» **Extracted information**:
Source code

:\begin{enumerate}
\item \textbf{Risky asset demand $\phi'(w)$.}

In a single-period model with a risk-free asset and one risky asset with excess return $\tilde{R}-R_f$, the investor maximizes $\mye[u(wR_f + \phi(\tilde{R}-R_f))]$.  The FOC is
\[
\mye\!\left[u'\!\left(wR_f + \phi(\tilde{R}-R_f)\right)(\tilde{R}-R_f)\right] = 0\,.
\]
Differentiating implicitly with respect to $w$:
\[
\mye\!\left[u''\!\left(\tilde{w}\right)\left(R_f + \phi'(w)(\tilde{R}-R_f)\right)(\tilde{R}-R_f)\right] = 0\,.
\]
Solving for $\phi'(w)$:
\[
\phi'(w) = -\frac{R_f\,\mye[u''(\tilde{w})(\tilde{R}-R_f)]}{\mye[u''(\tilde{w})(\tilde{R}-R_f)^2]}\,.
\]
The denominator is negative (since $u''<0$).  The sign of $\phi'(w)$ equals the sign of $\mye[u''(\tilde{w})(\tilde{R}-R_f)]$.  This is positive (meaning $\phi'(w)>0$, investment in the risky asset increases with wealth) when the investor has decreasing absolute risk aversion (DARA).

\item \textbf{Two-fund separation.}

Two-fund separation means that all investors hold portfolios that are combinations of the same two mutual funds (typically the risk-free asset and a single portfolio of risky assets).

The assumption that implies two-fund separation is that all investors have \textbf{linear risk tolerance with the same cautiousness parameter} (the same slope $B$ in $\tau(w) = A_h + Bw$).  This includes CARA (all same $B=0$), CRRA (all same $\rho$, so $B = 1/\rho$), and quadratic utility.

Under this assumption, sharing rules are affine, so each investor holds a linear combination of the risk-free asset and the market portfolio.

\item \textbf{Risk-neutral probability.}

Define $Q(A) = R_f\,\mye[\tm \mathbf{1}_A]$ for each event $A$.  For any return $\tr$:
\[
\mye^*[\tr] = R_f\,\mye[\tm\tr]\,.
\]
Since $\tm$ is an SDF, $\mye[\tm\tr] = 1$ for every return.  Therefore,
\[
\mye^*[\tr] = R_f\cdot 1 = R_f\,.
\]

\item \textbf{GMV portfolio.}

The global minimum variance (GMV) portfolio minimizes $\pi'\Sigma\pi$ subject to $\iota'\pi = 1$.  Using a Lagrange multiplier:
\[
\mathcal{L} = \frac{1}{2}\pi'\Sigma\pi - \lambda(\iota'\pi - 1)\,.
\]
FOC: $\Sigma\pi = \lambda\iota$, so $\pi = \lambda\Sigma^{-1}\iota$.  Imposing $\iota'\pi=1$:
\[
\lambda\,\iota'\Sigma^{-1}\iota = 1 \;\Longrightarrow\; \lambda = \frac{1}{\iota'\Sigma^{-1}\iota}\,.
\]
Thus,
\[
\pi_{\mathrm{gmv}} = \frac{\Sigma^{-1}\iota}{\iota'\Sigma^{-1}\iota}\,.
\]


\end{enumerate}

» **Task goal**: In the listing, find every line containing the word "item" and list it.

» **Output for this task**:
\item \textbf{Risky asset demand $\phi'(w)$.}
\item \textbf{Two-fund separation.}
\item \textbf{Risk-neutral probability.}
\item \textbf{GMV portfolio.}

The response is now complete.